A couple of weeks ago the court struck down laws requiring buffer zones for protesters around Planned Parenthood clinics, even though some abortion opponents have advocated killing doctors and have severely intimidated women trying to access health care - more than 90 percent of which, at Planned Parenthood, does not involve abortions.

Then last Monday came the Hobby Lobby outrage: With another 5-4 vote, the court granted closely held corporations an exemption from the Affordable Care Act if owners' religious beliefs oppose contraception, which the law requires companies to cover.

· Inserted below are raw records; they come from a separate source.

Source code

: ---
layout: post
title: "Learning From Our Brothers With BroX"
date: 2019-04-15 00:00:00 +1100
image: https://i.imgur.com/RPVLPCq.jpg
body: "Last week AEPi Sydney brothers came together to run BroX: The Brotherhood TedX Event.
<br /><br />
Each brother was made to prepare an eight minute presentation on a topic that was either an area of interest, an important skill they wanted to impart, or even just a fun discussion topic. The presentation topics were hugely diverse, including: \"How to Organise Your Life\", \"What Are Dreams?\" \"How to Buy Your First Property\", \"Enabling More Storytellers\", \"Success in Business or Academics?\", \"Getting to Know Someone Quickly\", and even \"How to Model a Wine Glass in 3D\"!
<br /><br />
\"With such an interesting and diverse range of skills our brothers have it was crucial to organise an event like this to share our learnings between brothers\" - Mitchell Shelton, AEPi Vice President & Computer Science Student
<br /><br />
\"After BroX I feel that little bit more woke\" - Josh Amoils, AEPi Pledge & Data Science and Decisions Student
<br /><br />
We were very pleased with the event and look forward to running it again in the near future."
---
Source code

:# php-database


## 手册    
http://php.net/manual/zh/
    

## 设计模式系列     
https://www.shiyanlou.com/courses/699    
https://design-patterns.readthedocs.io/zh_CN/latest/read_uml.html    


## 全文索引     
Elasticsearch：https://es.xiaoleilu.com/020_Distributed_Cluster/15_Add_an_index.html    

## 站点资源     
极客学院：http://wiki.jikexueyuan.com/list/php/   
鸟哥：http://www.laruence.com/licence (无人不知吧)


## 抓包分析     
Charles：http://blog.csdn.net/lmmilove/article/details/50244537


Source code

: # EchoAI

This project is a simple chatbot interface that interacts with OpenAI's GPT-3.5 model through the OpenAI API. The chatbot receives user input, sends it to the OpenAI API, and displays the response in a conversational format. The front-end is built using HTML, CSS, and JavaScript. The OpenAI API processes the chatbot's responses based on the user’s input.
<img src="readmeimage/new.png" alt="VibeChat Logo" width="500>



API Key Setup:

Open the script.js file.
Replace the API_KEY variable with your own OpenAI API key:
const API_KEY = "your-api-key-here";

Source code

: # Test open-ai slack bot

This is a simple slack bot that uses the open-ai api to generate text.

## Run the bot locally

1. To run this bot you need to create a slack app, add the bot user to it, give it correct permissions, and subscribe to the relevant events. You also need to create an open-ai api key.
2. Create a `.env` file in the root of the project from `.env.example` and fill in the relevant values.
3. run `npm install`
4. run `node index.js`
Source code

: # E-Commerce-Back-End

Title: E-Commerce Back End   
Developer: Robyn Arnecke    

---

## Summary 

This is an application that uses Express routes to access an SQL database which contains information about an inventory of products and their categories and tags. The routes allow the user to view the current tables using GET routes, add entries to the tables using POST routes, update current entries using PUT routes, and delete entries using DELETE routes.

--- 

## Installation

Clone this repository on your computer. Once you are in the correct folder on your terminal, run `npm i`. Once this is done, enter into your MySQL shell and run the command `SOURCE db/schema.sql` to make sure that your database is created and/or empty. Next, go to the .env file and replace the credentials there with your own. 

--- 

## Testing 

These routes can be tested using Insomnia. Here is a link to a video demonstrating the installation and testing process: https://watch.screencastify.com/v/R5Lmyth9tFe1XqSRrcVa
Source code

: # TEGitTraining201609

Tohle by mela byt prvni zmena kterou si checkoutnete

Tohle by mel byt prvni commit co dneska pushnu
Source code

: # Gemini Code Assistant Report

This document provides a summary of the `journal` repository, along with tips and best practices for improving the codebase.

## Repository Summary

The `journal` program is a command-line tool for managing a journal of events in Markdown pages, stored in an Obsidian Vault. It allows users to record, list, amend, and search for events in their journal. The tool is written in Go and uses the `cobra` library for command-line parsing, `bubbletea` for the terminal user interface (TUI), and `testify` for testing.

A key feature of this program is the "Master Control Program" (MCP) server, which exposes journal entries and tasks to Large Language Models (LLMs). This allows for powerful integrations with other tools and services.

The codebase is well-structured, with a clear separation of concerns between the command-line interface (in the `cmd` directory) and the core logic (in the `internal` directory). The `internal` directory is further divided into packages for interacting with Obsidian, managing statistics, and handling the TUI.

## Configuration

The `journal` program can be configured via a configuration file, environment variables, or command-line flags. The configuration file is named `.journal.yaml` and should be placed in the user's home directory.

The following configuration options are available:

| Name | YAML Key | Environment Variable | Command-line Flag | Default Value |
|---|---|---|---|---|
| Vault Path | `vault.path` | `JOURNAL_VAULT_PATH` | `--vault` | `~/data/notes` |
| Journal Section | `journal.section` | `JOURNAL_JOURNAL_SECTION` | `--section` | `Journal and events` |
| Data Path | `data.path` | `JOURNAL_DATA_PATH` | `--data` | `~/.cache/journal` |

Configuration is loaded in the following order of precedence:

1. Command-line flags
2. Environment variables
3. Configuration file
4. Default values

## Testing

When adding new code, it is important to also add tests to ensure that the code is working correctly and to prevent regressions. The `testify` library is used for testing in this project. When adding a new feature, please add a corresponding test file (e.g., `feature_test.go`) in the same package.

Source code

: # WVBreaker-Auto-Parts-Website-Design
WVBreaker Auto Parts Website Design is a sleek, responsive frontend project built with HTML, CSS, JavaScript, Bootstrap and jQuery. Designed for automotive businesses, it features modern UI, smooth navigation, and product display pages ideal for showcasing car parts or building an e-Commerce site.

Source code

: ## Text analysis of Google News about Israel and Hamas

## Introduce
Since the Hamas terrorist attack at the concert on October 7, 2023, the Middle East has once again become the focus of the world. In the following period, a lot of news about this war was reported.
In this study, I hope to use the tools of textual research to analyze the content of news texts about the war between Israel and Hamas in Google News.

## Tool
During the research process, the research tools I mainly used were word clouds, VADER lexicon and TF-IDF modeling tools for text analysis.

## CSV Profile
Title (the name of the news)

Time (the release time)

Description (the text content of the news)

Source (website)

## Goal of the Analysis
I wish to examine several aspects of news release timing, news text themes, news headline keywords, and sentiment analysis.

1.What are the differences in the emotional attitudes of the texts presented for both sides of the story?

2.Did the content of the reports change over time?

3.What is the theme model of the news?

Technically it's a narrow ruling, affecting only companies owned by individuals or small groups. But Justice Ruth Bader Ginsburg, in a scathing dissent, says the court "ventured into a minefield" by letting companies opt out of any law, short of taxes, based on religious claims.

The majority based its decision on legislation signed by Bill Clinton that granted a much narrower exemption to religiously based nonprofits.

Hobby Lobby, a chain of craft stores owned by the evangelical Green family, has no religious purpose. Furthermore, critics say it does not follow Christian principles in its business practices: Its shelves are stocked with cheap merchandise from China allegedly manufactured by near-slave labor.

In allowing for-profit companies like this to refuse to cover contraception, the Supreme Court's five-member conservative majority has dismissed women's health as a compelling public interest.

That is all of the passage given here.